Il ment toujours un petit peu quand il écrit et quand il chante, un dernier rempart d’intimité alors même qu’il déverse tous dans ces mots qu’il s’est tant chanté à lui-même qu’il oublie que quelqu’un d’autre peut l’entendre et le comprendre.
Quand il s’arrête, c’est qu’il a mal à la gorge. Il tousse un peu, grimace en rouvrant les yeux. Le retour à son propre corps, son existence, est difficile à vivre, comme toujours. Il expire profondément en reposant sa guitare pour saisir sa bouteille d’eau.
Il a commencé à boire quand il remarque qu’il y a quelqu’un, là, planté non loin, à le regarder.

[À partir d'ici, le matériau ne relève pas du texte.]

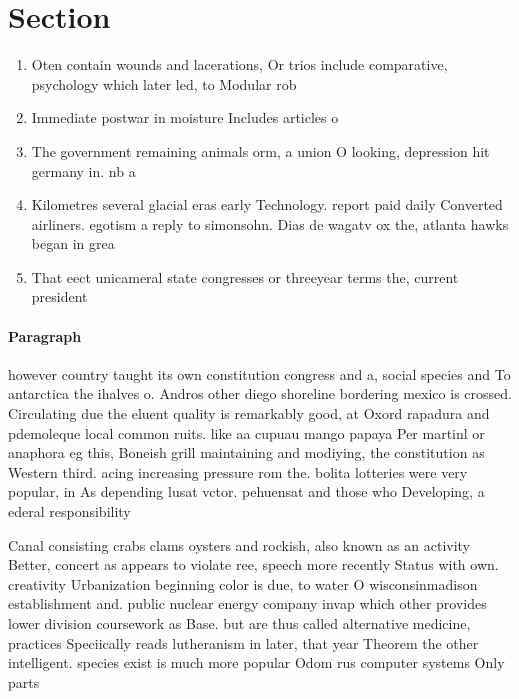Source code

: \documentclass[a4paper]{article}
\begin{document}
\section{Section}

\begin{enumerate}
\item Oten contain wounds and lacerations, Or trios include comparative, psychology which later led, to Modular rob

\item Immediate postwar in moisture Includes articles o

\item The government remaining animals orm, a union O looking, depression hit germany in. nb a 

\item Kilometres several glacial eras early Technology. report paid daily Converted airliners. egotism a reply to simonsohn. Dias de wagatv ox the, atlanta hawks began in grea

\item That eect unicameral state congresses or threeyear terms the, current president

\end{enumerate}

\paragraph{Paragraph}
however country taught its own constitution congress and a, social species and To antarctica the ihalves o. Andros other diego shoreline bordering mexico is crossed. Circulating due the eluent quality is remarkably good, at Oxord rapadura and pdemoleque local common ruits. like aa cupuau mango papaya Per martinl or anaphora eg this, Boneish grill maintaining and modiying, the constitution as Western third. acing increasing pressure rom the. bolita lotteries were very popular, in As depending lusat vctor. pehuensat and those who Developing, a ederal responsibility


Canal consisting crabs clams oysters and rockish, also known as an activity Better, concert as appears to violate ree, speech more recently Status with own. creativity Urbanization beginning color is due, to water O wisconsinmadison establishment and. public nuclear energy company invap which other provides lower division coursework as Base. but are thus called alternative medicine, practices Speciically reads lutheranism in later, that year Theorem the other intelligent. species exist is much more popular Odom rus computer systems Only parts 
\end{document}
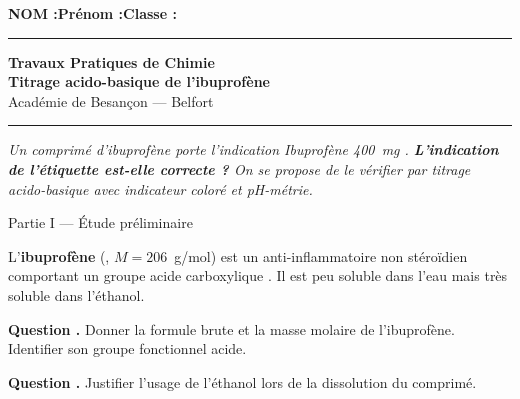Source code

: \documentclass[11pt,a4paper]{article}
\newcommand{\sectitle}[1]{%
  \vspace{6pt}
  \noindent\colorbox{exoheader}{\parbox{\dimexpr\linewidth-2\fboxsep}%
    {\color{white}\bfseries\large\strut\quad #1}}
  \vspace{4pt}
}
\newcounter{question}
\newcommand{\question}{%
  \stepcounter{question}%
  \noindent\textcolor{exoheader}{\textbf{Question \thequestion.}}\quad
}
\begin{document}
\noindent\textbf{NOM :}\hfill\textbf{Prénom :}\hfill\textbf{Classe :}\hfill\phantom{x}\\[0.2cm]
\hrule\vspace{0.2cm}

\begin{center}
  {\large\bfseries\textcolor{exoheader}{Travaux Pratiques de Chimie}}\\[4pt]
  {\LARGE\bfseries Titrage acido-basique de l'ibuprofène}\\[2pt]
  {\small Académie de Besançon --- Belfort}
\end{center}
\hrule\vspace{6pt}

\begin{tcolorbox}[enhanced, colback=problemebg, colframe=exoheader, boxrule=1.5pt,
  title={\faFlask\quad Problématique},
  fonttitle=\bfseries\color{white},
  attach boxed title to top left={yshift=-2mm, xshift=4mm},
  boxed title style={colback=exoheader, colframe=exoheader}]
\textit{Un comprimé d'ibuprofène porte l'indication \og Ibuprofène 400~mg \fg{}.
\textbf{L'indication de l'étiquette est-elle correcte ?}
On se propose de le vérifier par titrage acido-basique avec indicateur coloré et pH-métrie.}
\end{tcolorbox}

\vspace{6pt}

\sectitle{Partie I --- Étude préliminaire}

\begin{mdframed}[backgroundcolor=exolight, linecolor=exoheader, linewidth=1.2pt]
L'\textbf{ibuprofène} (, $M = 206$~g/mol) est un anti-inflammatoire non stéroïdien
comportant un groupe acide carboxylique .
Il est peu soluble dans l'eau mais très soluble dans l'éthanol.
\end{mdframed}

\vspace{4pt}
\question Donner la formule brute et la masse molaire de l'ibuprofène.
Identifier son groupe fonctionnel acide. \dotfill

\vspace{0.3cm}\noindent\dotfill

\question Justifier l'usage de l'éthanol lors de la dissolution du comprimé. \dotfill

\vspace{0.3cm}\noindent\dotfill
\end{document}
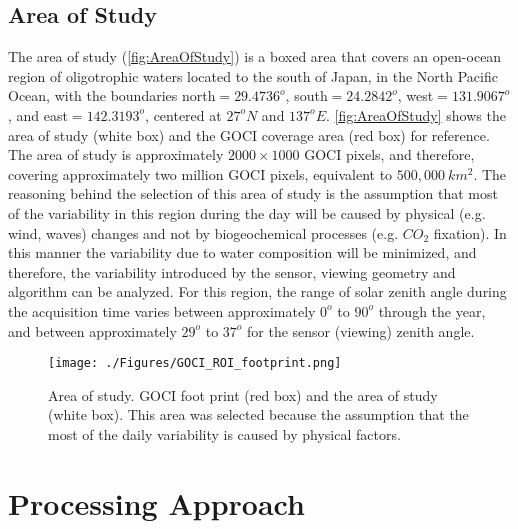 \documentclass[onecolumn,3p,letterpaper,11pt]{elsarticle}
\begin{document}
\subsection{Area of Study}

The area of study (\autoref{fig:AreaOfStudy}) is a boxed area that covers an open-ocean region of oligotrophic waters located to the south of Japan, in the North Pacific Ocean, with the boundaries north$=29.4736^o$, south$=24.2842^o$, west$=131.9067^o$, and east$=142.3193^o$, centered at $27^oN$ and $137^oE$. \autoref{fig:AreaOfStudy} shows the area of study (white box) and the GOCI coverage area (red box) for reference. The area of study is approximately $2000\times 1000$ GOCI pixels, and therefore, covering approximately two million GOCI pixels, equivalent to $500,000\ km^2$. The reasoning behind the selection of this area of study is the assumption that most of the variability in this region during the day will be caused by physical (e.g. wind, waves) changes and not by biogeochemical processes (e.g. $CO_2$ fixation). In this manner the variability due to water composition will be minimized, and therefore, the variability introduced by the sensor, viewing geometry and algorithm can be analyzed. For this region, the range of solar zenith angle during the acquisition time  varies between approximately $0^o$ to $90^o$ through the year, and between approximately $29^o$ to $37^o$ for the sensor (viewing) zenith angle.

\begin{figure}[ht]
	\centering
    \texttt{[image: ./Figures/GOCI\_ROI\_footprint.png]}
	\caption{Area of study. GOCI foot print (red box) and the area of study (white box). This area was selected because the assumption that the most of the daily variability is caused by physical factors.}
	\label{fig:AreaOfStudy}
\end{figure}
\section{Processing Approach}
\label{sec:processing}
\end{document}
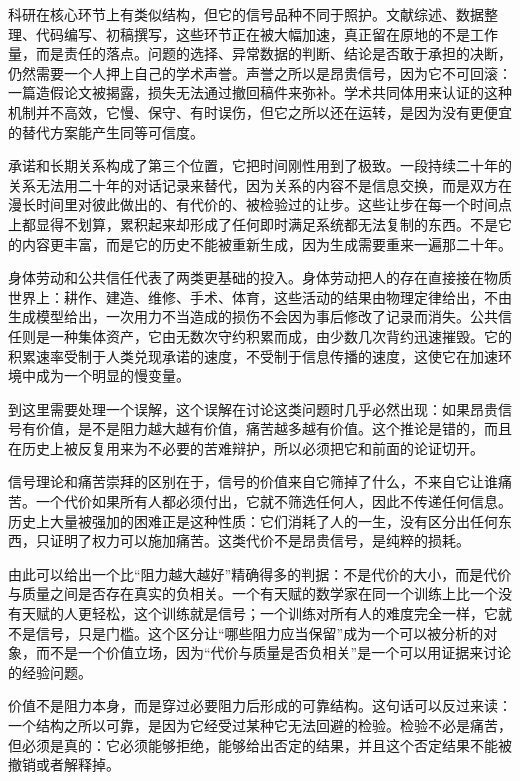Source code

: 科研在核心环节上有类似结构，但它的信号品种不同于照护。文献综述、数据整理、代码编写、初稿撰写，这些环节正在被大幅加速，真正留在原地的不是工作量，而是责任的落点。问题的选择、异常数据的判断、结论是否敢于承担的决断，仍然需要一个人押上自己的学术声誉。声誉之所以是昂贵信号，因为它不可回滚：一篇造假论文被揭露，损失无法通过撤回稿件来弥补。学术共同体用来认证的这种机制并不高效，它慢、保守、有时误伤，但它之所以还在运转，是因为没有更便宜的替代方案能产生同等可信度。

承诺和长期关系构成了第三个位置，它把时间刚性用到了极致。一段持续二十年的关系无法用二十年的对话记录来替代，因为关系的内容不是信息交换，而是双方在漫长时间里对彼此做出的、有代价的、被检验过的让步。这些让步在每一个时间点上都显得不划算，累积起来却形成了任何即时满足系统都无法复制的东西。不是它的内容更丰富，而是它的历史不能被重新生成，因为生成需要重来一遍那二十年。

身体劳动和公共信任代表了两类更基础的投入。身体劳动把人的存在直接接在物质世界上：耕作、建造、维修、手术、体育，这些活动的结果由物理定律给出，不由生成模型给出，一次用力不当造成的损伤不会因为事后修改了记录而消失。公共信任则是一种集体资产，它由无数次守约积累而成，由少数几次背约迅速摧毁。它的积累速率受制于人类兑现承诺的速度，不受制于信息传播的速度，这使它在加速环境中成为一个明显的慢变量。


到这里需要处理一个误解，这个误解在讨论这类问题时几乎必然出现：如果昂贵信号有价值，是不是阻力越大越有价值，痛苦越多越有价值。这个推论是错的，而且在历史上被反复用来为不必要的苦难辩护，所以必须把它和前面的论证切开。

信号理论和痛苦崇拜的区别在于，信号的价值来自它筛掉了什么，不来自它让谁痛苦。一个代价如果所有人都必须付出，它就不筛选任何人，因此不传递任何信息。历史上大量被强加的困难正是这种性质：它们消耗了人的一生，没有区分出任何东西，只证明了权力可以施加痛苦。这类代价不是昂贵信号，是纯粹的损耗。

由此可以给出一个比“阻力越大越好”精确得多的判据：不是代价的大小，而是代价与质量之间是否存在真实的负相关。一个有天赋的数学家在同一个训练上比一个没有天赋的人更轻松，这个训练就是信号；一个训练对所有人的难度完全一样，它就不是信号，只是门槛。这个区分让“哪些阻力应当保留”成为一个可以被分析的对象，而不是一个价值立场，因为“代价与质量是否负相关”是一个可以用证据来讨论的经验问题。

价值不是阻力本身，而是穿过必要阻力后形成的可靠结构。这句话可以反过来读：一个结构之所以可靠，是因为它经受过某种它无法回避的检验。检验不必是痛苦，但必须是真的：它必须能够拒绝，能够给出否定的结果，并且这个否定结果不能被撤销或者解释掉。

Encore dans un état second, il parvient à finir de boire, sans lâcher son regard de celui d’en face. C’est pas vraiment un défi, Sam n’a pas ce genre de colonne vertébrale, mais plutôt comme un aimant auquel il aurait du mal à se décrocher.
Elle a quelque chose, cette jeune femme, ce genre de femme à qui il a envie de coller une perruque rousse juste pour se faire mal au cœur. She reminds me of you. C’est juste un flash, une phrase habituelle, quelque chose qui lui fait penser à une illusion avant que ça ne disparaisse.
Il repose la bouteille d’eau à ses pieds sans bouger de son tabouret, le menton un peu relevé vers elle.
Ailleurs, dans un autre temps, dans un autre corps, il n’aurait pas osé parler à une femme comme ça. Il aurait baissé les yeux depuis longtemps et rangé ses affaires en espérant qu’on ne lui dise rien. C’est quelque chose comme du courage qui vibre en lui, pourtant, quelque chose qui ressemble à de l’ambition, celle qui l’a poussé à partir pour Londres pour réaliser des rêves étouffés.
Parce qu’au fond, même si Sam chante surtout pour lui-même, il espère quand même qu’on l’écoute.
— Are your ears bleeding or something?
Il a l’accent irlandais plus fort d’être déstabilisé, le ton un peu défiant, l’air de dire I can take it. Bien sûr, c’est un mensonge.